- Your goal -
The records sit below. Return every line in them that holds the word "purpose".

- Supplied material -

>>>>

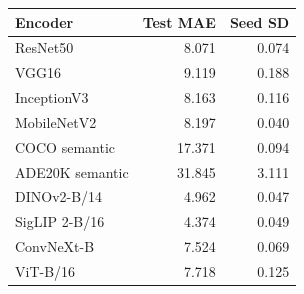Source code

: \begin{tabular}{lrr}
\toprule
Encoder & Test MAE & Seed SD\\
\midrule
ResNet50 & 8.071 & 0.074\\
VGG16 & 9.119 & 0.188\\
InceptionV3 & 8.163 & 0.116\\
MobileNetV2 & 8.197 & 0.040\\
COCO semantic & 17.371 & 0.094\\
ADE20K semantic & 31.845 & 3.111\\
DINOv2-B/14 & 4.962 & 0.047\\
SigLIP 2-B/16 & 4.374 & 0.049\\
ConvNeXt-B & 7.524 & 0.069\\
ViT-B/16 & 7.718 & 0.125\\
\bottomrule
\end{tabular}
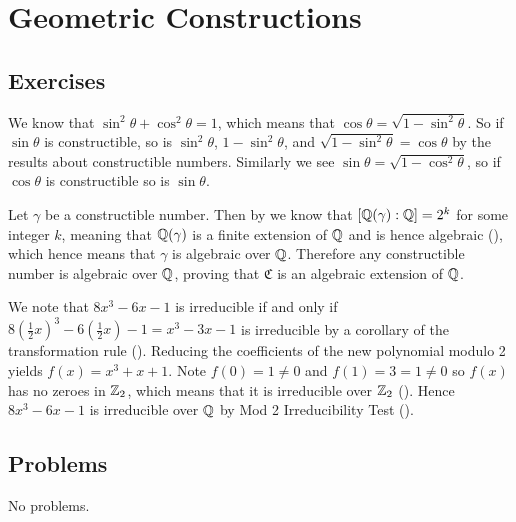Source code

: \section{Geometric Constructions}
\subsection*{Exercises}
\begin{questions}
    \item We know that $\sin^2\theta + \cos^2\theta = 1$, which means that $\cos\theta = \sqrt{1-\sin^2\theta}$. So if $\sin\theta$ is constructible, so is $\sin^2\theta$, $1 - \sin^2\theta$, and $\sqrt{1-\sin^2\theta} = \cos\theta$ by the results about constructible numbers. Similarly we see $\sin\theta = \sqrt{1-\cos^2\theta}$, so if $\cos\theta$ is constructible so is $\sin\theta$.

    \item Let $\gamma$ be a constructible number. Then by  we know that $[\mathbb{Q}(\gamma):\mathbb{Q}] = 2^k$ for some integer $k$, meaning that $\mathbb{Q}(\gamma)$ is a finite extension of $\mathbb{Q}$ and is hence algebraic (), which hence means that $\gamma$ is algebraic over $\mathbb{Q}$. Therefore any constructible number is algebraic over $\mathbb{Q}$, proving that $\mathfrak{C}$ is an algebraic extension of $\mathbb{Q}$.

    \item We note that $8x^3 - 6x - 1$ is irreducible if and only if $8\left(\frac12x\right)^3 - 6\left(\frac12x\right) - 1 = x^3 - 3x - 1$ is irreducible by a corollary of the transformation rule (). Reducing the coefficients of the new polynomial modulo 2 yields $f(x) = x^3 + x + 1$. Note $f(0) = 1 \neq 0$ and $f(1) = 3 = 1 \neq 0$ so $f(x)$ has no zeroes in $\mathbb{Z}_2$, which means that it is irreducible over $\mathbb{Z}_2$ (). Hence $8x^3 - 6x - 1$ is irreducible over $\mathbb{Q}$ by Mod 2 Irreducibility Test ().
\end{questions}

\subsection*{Problems}
No problems.
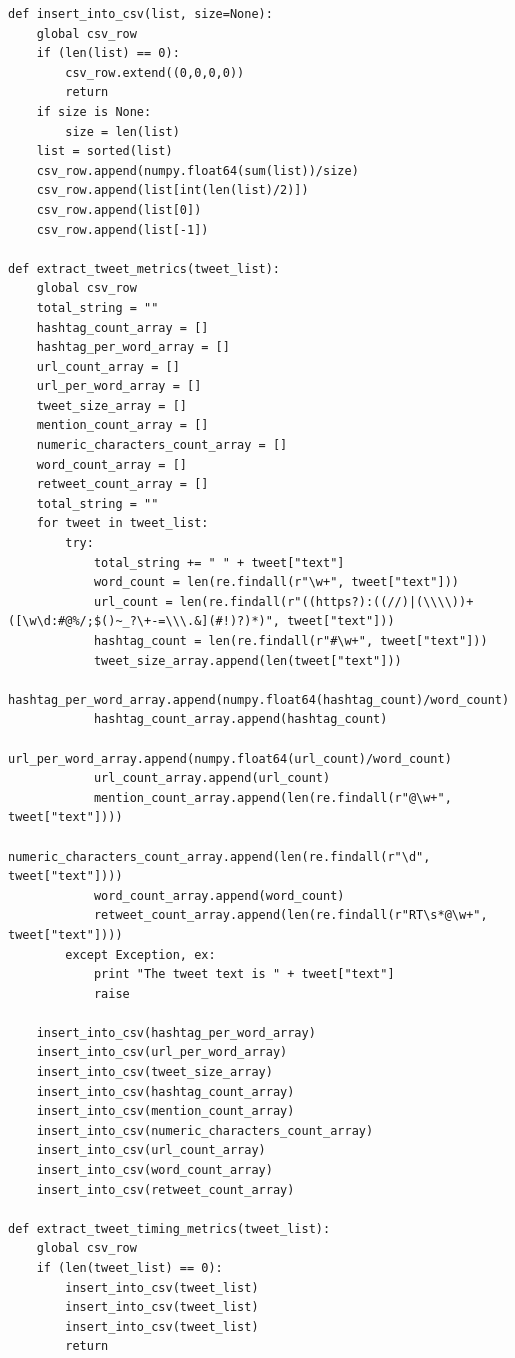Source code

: \documentclass[11pt]{article}
\begin{document}
\begin{lstlisting}
def insert_into_csv(list, size=None):
    global csv_row
    if (len(list) == 0):
        csv_row.extend((0,0,0,0))
        return    
    if size is None:
        size = len(list)
    list = sorted(list)
    csv_row.append(numpy.float64(sum(list))/size)
    csv_row.append(list[int(len(list)/2)])
    csv_row.append(list[0])
    csv_row.append(list[-1])

def extract_tweet_metrics(tweet_list):
    global csv_row
    total_string = ""
    hashtag_count_array = []
    hashtag_per_word_array = []
    url_count_array = []
    url_per_word_array = []
    tweet_size_array = []
    mention_count_array = []
    numeric_characters_count_array = []
    word_count_array = []
    retweet_count_array = []
    total_string = ""
    for tweet in tweet_list:
        try:
            total_string += " " + tweet["text"]
            word_count = len(re.findall(r"\w+", tweet["text"]))
            url_count = len(re.findall(r"((https?):((//)|(\\\\))+([\w\d:#@%/;$()~_?\+-=\\\.&](#!)?)*)", tweet["text"]))
            hashtag_count = len(re.findall(r"#\w+", tweet["text"]))
            tweet_size_array.append(len(tweet["text"]))
            hashtag_per_word_array.append(numpy.float64(hashtag_count)/word_count)
            hashtag_count_array.append(hashtag_count)
            url_per_word_array.append(numpy.float64(url_count)/word_count)
            url_count_array.append(url_count)
            mention_count_array.append(len(re.findall(r"@\w+", tweet["text"])))
            numeric_characters_count_array.append(len(re.findall(r"\d", tweet["text"])))
            word_count_array.append(word_count)
            retweet_count_array.append(len(re.findall(r"RT\s*@\w+", tweet["text"])))
        except Exception, ex:
            print "The tweet text is " + tweet["text"]
            raise

    insert_into_csv(hashtag_per_word_array)
    insert_into_csv(url_per_word_array)
    insert_into_csv(tweet_size_array)
    insert_into_csv(hashtag_count_array)
    insert_into_csv(mention_count_array)
    insert_into_csv(numeric_characters_count_array)
    insert_into_csv(url_count_array)
    insert_into_csv(word_count_array)
    insert_into_csv(retweet_count_array)    

def extract_tweet_timing_metrics(tweet_list):
    global csv_row
    if (len(tweet_list) == 0):
        insert_into_csv(tweet_list)
        insert_into_csv(tweet_list)
        insert_into_csv(tweet_list)
        return


\end{lstlisting}
\end{document}
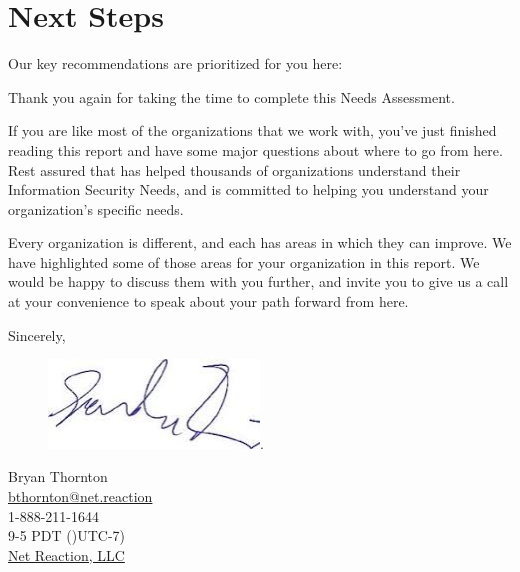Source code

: \documentclass{needs}
\begin{document}
		\section{Next Steps}
		
		 Our key recommendations are prioritized for you here:
		\listSteps
		
		Thank you again for taking the time to complete this Needs Assessment. 
		
		If you are like most of the organizations that we work with, you’ve just finished reading this report and have some major questions about where to go from here.  Rest assured that \emph{\theauthor} has helped thousands of organizations understand their Information Security Needs, and is committed to helping you understand your organization’s specific needs.
		
		Every organization is different, and each has areas in which they can improve.  We have highlighted some of those areas for your organization in this report.  We would be happy to discuss them with you further, and invite you to give us a call at your convenience to speak about your path forward from here.
		
			Sincerely,
			
			\begin{figure}[h]
				\includegraphics[width = 0.5\textwidth]{sign}.
			\end{figure}
			Bryan Thornton \\
			\href{mailto:bthornton@net.reaction}{bthornton@net.reaction} \\
			1-888-211-1644 \\
			9-5 PDT ()UTC-7)\\
			\href{https://www.netreaction.com/}{Net Reaction, LLC}
					
\end{document}

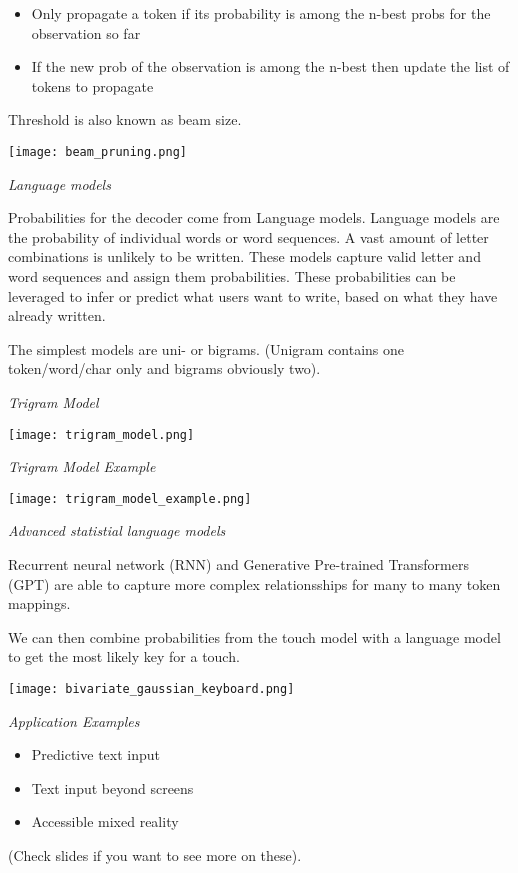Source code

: \begin{itemize}[itemsep=-5pt, topsep=0pt, leftmargin=*]
	\item Only propagate a token if its probability is among the n-best probs for the observation so far 
	\item If the new prob of the observation is among the n-best then update the list of tokens to propagate
\end{itemize}

Threshold is also known as beam size. 

\begin{center}
	\texttt{[image: beam\_pruning.png]}
\end{center}

\textit{Language models} \medskip

Probabilities for the decoder come from Language models. Language models are the probability of individual words or word sequences. 
A vast amount of letter combinations is unlikely to be written. These models capture valid letter and word sequences and assign them probabilities. 
These probabilities can be leveraged to infer or predict what users want to write, based on what they have already written. \medskip

The simplest models are uni- or bigrams. (Unigram contains one token/word/char only and bigrams obviously two). \medskip

\textit{Trigram Model}

\begin{center}
	\texttt{[image: trigram\_model.png]}
\end{center}

\textit{Trigram Model Example}

\begin{center}
	\texttt{[image: trigram\_model\_example.png]}
\end{center}

\textit{Advanced statistial language models} \smallskip

Recurrent neural network (RNN) and Generative Pre-trained Transformers (GPT) are able to capture more complex relationsships for many to many token mappings. 

\medskip

We can then combine probabilities from the touch model with a language model to get the most likely key for a touch. 


\begin{center}
	\texttt{[image: bivariate\_gaussian\_keyboard.png]}
\end{center}

\textit{Application Examples} \smallskip

\begin{itemize}[itemsep=-5pt, topsep=0pt, leftmargin=*]
	\item Predictive text input
	\item Text input beyond screens
	\item Accessible mixed reality
\end{itemize}

(Check slides if you want to see more on these).


\columnbreak
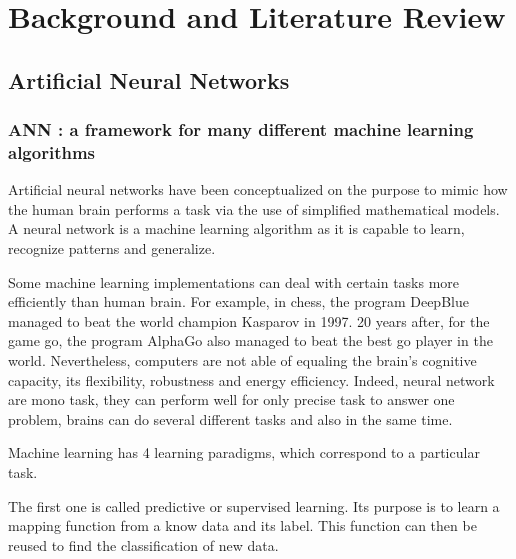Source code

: 
\chapter{Background and Literature Review} %

\label{Chapter2} %




\section{Artificial Neural Networks}
\subsection{ANN : a framework for many different machine learning algorithms}

Artificial neural networks have been conceptualized on the purpose to mimic how the human brain performs a task via the use of simplified mathematical models. A neural network is a machine learning algorithm as it is capable to learn, recognize patterns and generalize. 

Some machine learning implementations can deal with certain tasks more efficiently than human brain. For example, in chess, the program DeepBlue managed to beat the world champion Kasparov in 1997. 20 years after, for the game go, the program AlphaGo also managed to beat the best go player in the world. Nevertheless, computers are not able of equaling the brain's cognitive capacity, its flexibility, robustness and energy efficiency. Indeed, neural network are mono task, they can perform well for only precise task to answer one problem, brains can do several different tasks and also in the same time.

Machine learning has 4 learning paradigms, which correspond to a particular task.

The first one is called predictive or supervised learning. Its purpose is to learn a mapping function from a know data and its label. This function can then be reused to find the classification of new data. 

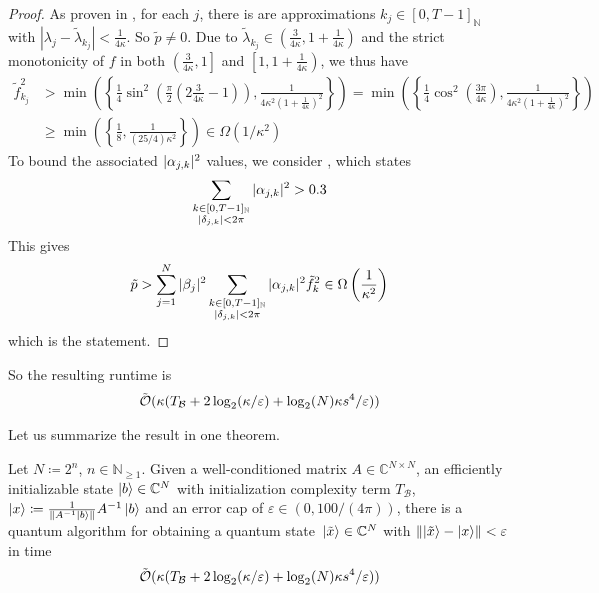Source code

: \begin{proof}
    As proven in , for each \(j\), there is are approximations \(k_j \in [0, T-1]_{\mathbb{N}}\) with \(|\lambda_j - \tilde{\lambda}_{k_j}| < \frac{1}{4\kappa}\). So \(\tilde{p} \neq 0\). Due to \(\tilde{\lambda}_{k_j} \in \left(\frac{3}{4\kappa}, 1 + \frac{1}{4\kappa}\right)\) and the strict monotonicity of \(f\) in both \(\left(\frac{3}{4\kappa}, 1\right]\) and \(\left[1, 1+\frac{1}{4\kappa}\right)\), we thus have
    \begin{align}
        \tilde{f}_{k_j}^2 &> \min\left(\left\{\frac{1}{4}\sin^2\left(\frac{\pi}{2}\left(2\frac{3}{4\kappa}-1\right)\right), \frac{1}{4\kappa^2\left(1+\frac{1}{4\kappa}\right)^2}\right\}\right) = \min\left(\left\{\frac{1}{4}\cos^2\left(\frac{3\pi}{4\kappa}\right), \frac{1}{4\kappa^2\left(1+\frac{1}{4\kappa}\right)^2}\right\}\right)\\
        &\geq \min\left(\left\{\frac{1}{8}, \frac{1}{(25/4)\kappa^2}\right\}\right) \in \Omega(1/\kappa^2)
    \end{align}
    To bound the associated \(|\alpha_{j, k}|^2\) values, we consider , which states
    \begin{align}
        \sum_{\substack{k \in [0, T-1]_{\mathbb{N}}\\|\delta_{j, k}| < 2\pi}} |\alpha_{j, k}|^2 > 0.3
    \end{align}
    This gives
    \begin{align}
        \tilde{p} > \sum_{j=1}^N |\beta_j|^2 \sum_{\substack{k \in [0, T-1]_{\mathbb{N}}\\|\delta_{j, k}| < 2\pi}} |\alpha_{j, k}|^2 \tilde{f}_k^2 \in \Omega\left(\frac{1}{\kappa^2}\right)
    \end{align}
    which is the statement.
\end{proof}

So the resulting runtime is
\begin{align}
    \tilde{\operatorname{\mathcal{O}}}(\kappa (T_{\mathcal{B}}+2\log_2(\kappa/\varepsilon)+\log_2(N)\kappa s^4/\varepsilon))
\end{align}

Let us summarize the result in one theorem.

\begin{theorem}
    Let \(N \coloneqq 2^n\), \(n \in \mathbb{N}_{\geq 1}\). Given a well-conditioned matrix \(A \in \mathbb{C}^{N \times N}\), an efficiently initializable state \(\ket{b} \in \mathbb{C}^N\) with initialization complexity term \(T_{\mathcal{B}}\), \(\ket{x} \coloneqq \frac{1}{\norm{A^{-1}\ket{b}}} A^{-1}\ket{b}\) and an error cap of \(\varepsilon \in (0, 100/(4\pi))\), there is a quantum algorithm for obtaining a quantum state \(\ket*{\tilde{x}} \in \mathbb{C}^N\) with \(\norm{\ket{\tilde{x}}-\ket{x}} < \varepsilon\) in time
    \begin{align}
        \tilde{\operatorname{\mathcal{O}}}(\kappa(T_{\mathcal{B}}+2\log_2(\kappa/\varepsilon)+\log_2(N)\kappa s^4 / \varepsilon))
    \end{align}
\end{theorem}

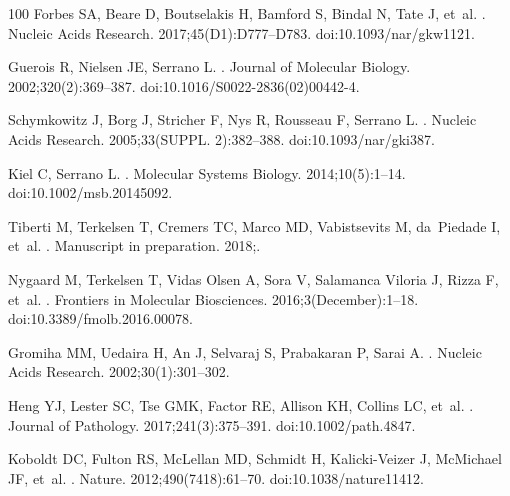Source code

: \documentclass[10pt,letterpaper]{article}
\begin{document}
\begin{thebibliography}{100}
Forbes SA, Beare D, Boutselakis H, Bamford S, Bindal N, Tate J, et~al.
.
\newblock Nucleic Acids Research. 2017;45(D1):D777--D783.
\newblock doi:{10.1093/nar/gkw1121}.

Guerois R, Nielsen JE, Serrano L.
.
\newblock Journal of Molecular Biology. 2002;320(2):369--387.
\newblock doi:{10.1016/S0022-2836(02)00442-4}.

Schymkowitz J, Borg J, Stricher F, Nys R, Rousseau F, Serrano L.
.
\newblock Nucleic Acids Research. 2005;33(SUPPL. 2):382--388.
\newblock doi:{10.1093/nar/gki387}.

Kiel C, Serrano L.
.
\newblock Molecular Systems Biology. 2014;10(5):1--14.
\newblock doi:{10.1002/msb.20145092}.

Tiberti M, Terkelsen T, Cremers TC, Marco MD, Vabistsevits M, da~Piedade I,
  et~al.
.
\newblock Manuscript in preparation. 2018;.

Nygaard M, Terkelsen T, {Vidas Olsen} A, Sora V, {Salamanca Viloria} J, Rizza
  F, et~al.
.
\newblock Frontiers in Molecular Biosciences. 2016;3(December):1--18.
\newblock doi:{10.3389/fmolb.2016.00078}.

Gromiha MM, Uedaira H, An J, Selvaraj S, Prabakaran P, Sarai A.
.
\newblock Nucleic Acids Research. 2002;30(1):301--302.

Heng YJ, Lester SC, Tse GMK, Factor RE, Allison KH, Collins LC, et~al.
.
\newblock Journal of Pathology. 2017;241(3):375--391.
\newblock doi:{10.1002/path.4847}.

Koboldt DC, Fulton RS, McLellan MD, Schmidt H, Kalicki-Veizer J, McMichael JF,
  et~al.
.
\newblock Nature. 2012;490(7418):61--70.
\newblock doi:{10.1038/nature11412}.


\end{thebibliography}
\end{document}
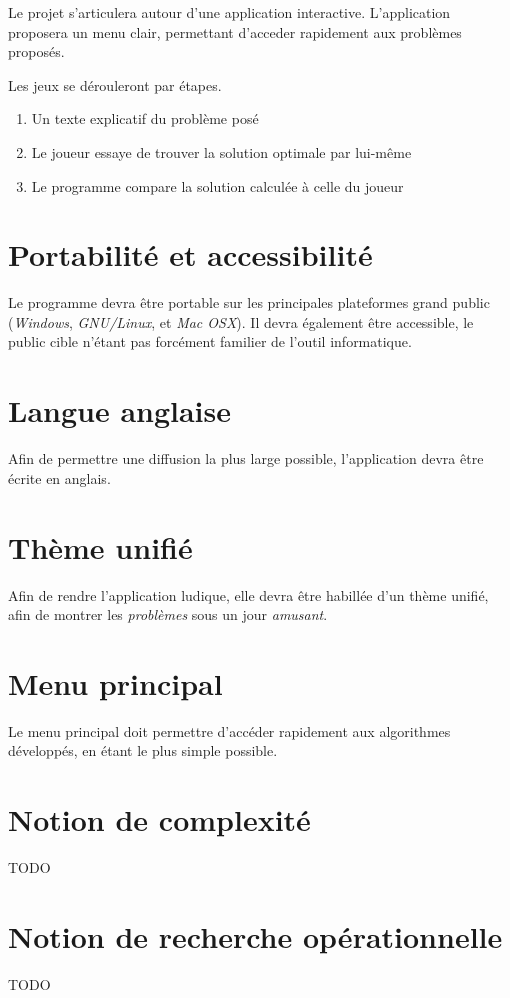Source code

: Le projet s'articulera autour d'une application interactive.
L'application proposera un menu clair, permettant
d'acceder rapidement aux problèmes proposés.

Les jeux se dérouleront par étapes.
\begin{enumerate}
    \item Un texte explicatif du problème posé
    \item Le joueur essaye de trouver la solution optimale par lui-même
    \item Le programme compare la solution calculée à celle du joueur
\end{enumerate}

\section{Portabilité et accessibilité}
    Le programme devra être portable sur les principales plateformes
    grand public (\emph{Windows}, \emph{GNU/Linux}, et \emph{Mac OSX}).
    Il devra également être accessible, le public cible n'étant
    pas forcément familier de l'outil informatique.

\section{Langue anglaise}
    Afin de permettre une diffusion la plus large possible,
    l'application devra être écrite en anglais.

\section{Thème unifié}
    Afin de rendre l'application ludique, elle devra
    être habillée d'un thème unifié,
    afin de montrer les \emph{problèmes} sous un
    jour \emph{amusant}.

\section{Menu principal}
    Le menu principal doit permettre d'accéder rapidement
    aux algorithmes développés, en étant le plus simple possible.

\section{Notion de complexité}
TODO

\section{Notion de recherche opérationnelle}
TODO
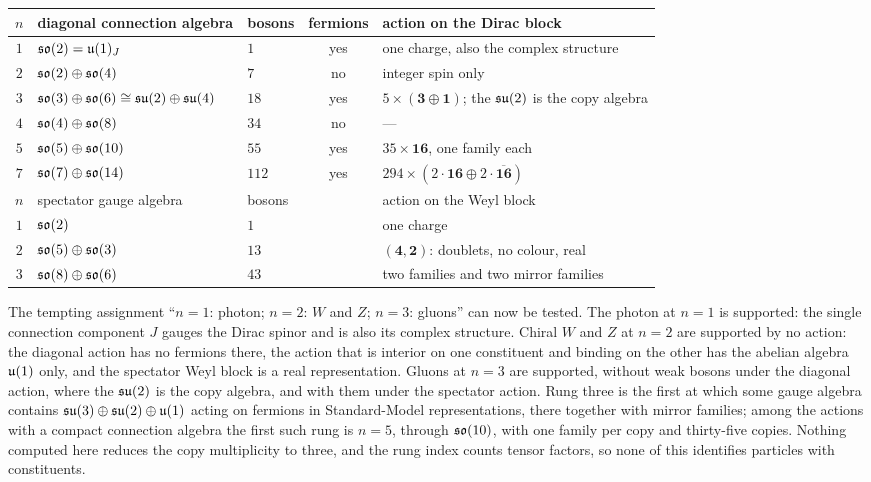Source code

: \begin{center}
\small
\begin{tabular}{@{}cllcl@{}}
\toprule
$n$ & diagonal connection algebra & bosons & fermions & action on the Dirac block\\
\midrule
$1$ & $\so2=\uu1_J$ & $1$ & yes & one charge, also the complex structure\\
$2$ & $\so2\oplus\so4$ & $7$ & no & integer spin only\\
$3$ & $\so3\oplus\so6\cong\su2\oplus\su4$ & $18$ & yes & $5\times(\mathbf3\oplus\mathbf1)$; the $\su2$ is the copy algebra\\
$4$ & $\so4\oplus\so8$ & $34$ & no & ---\\
$5$ & $\so5\oplus\so{10}$ & $55$ & yes & $35\times\mathbf{16}$, one family each\\
$7$ & $\so7\oplus\so{14}$ & $112$ & yes & $294\times(2\cdot\mathbf{16}\oplus2\cdot\overline{\mathbf{16}})$\\
\midrule
$n$ & spectator gauge algebra & bosons & & action on the Weyl block\\
\midrule
$1$ & $\so2$ & $1$ & & one charge\\
$2$ & $\so5\oplus\so3$ & $13$ & & $(\mathbf4,\mathbf2)$: doublets, no colour, real\\
$3$ & $\so8\oplus\so6$ & $43$ & & two families and two mirror families\\
\bottomrule
\end{tabular}
\end{center}
The tempting assignment ``$n=1$: photon; $n=2$: $W$ and $Z$; $n=3$: gluons'' can now be tested. The photon at $n=1$ is supported: the single
connection component $J$ gauges the Dirac spinor and is also its complex structure. Chiral $W$ and $Z$ at $n=2$ are supported by no action: the
diagonal action has no fermions there, the action that is interior on one constituent and binding on the other has the abelian algebra $\uu1$ only, and
the spectator Weyl block is a real representation. Gluons at $n=3$ are supported, without weak bosons under the diagonal action, where the $\su2$ is
the copy algebra, and with them under the spectator action. Rung three is the first at which some gauge algebra contains
$\su3\oplus\su2\oplus\uu1$ acting on fermions in Standard-Model representations, there together with mirror families; among the actions with a compact
connection algebra the first such rung is $n=5$, through $\so{10}$, with one family per copy and thirty-five copies. Nothing computed here reduces the
copy multiplicity to three, and the rung index counts tensor factors, so none of this identifies particles with constituents.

<<<<

- Answer space -
Artificial neural networks have been conceptualized on the purpose to mimic how the human brain performs a task via the use of simplified mathematical models. A neural network is a machine learning algorithm as it is capable to learn, recognize patterns and generalize. 
The first one is called predictive or supervised learning. Its purpose is to learn a mapping function from a know data and its label. This function can then be reused to find the classification of new data. 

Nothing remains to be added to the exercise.